# EXERCISE PROMPT:
Pull every line containing "fields" from the entries.

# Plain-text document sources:
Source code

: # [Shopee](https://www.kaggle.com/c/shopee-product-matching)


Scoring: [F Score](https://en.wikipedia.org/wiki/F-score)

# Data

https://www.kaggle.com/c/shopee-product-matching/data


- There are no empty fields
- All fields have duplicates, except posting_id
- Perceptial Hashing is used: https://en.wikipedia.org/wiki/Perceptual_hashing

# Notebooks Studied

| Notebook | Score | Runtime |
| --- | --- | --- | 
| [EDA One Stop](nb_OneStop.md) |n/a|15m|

# COMPLETED EXERCISE:
- There are no empty fields
- All fields have duplicates, except posting_id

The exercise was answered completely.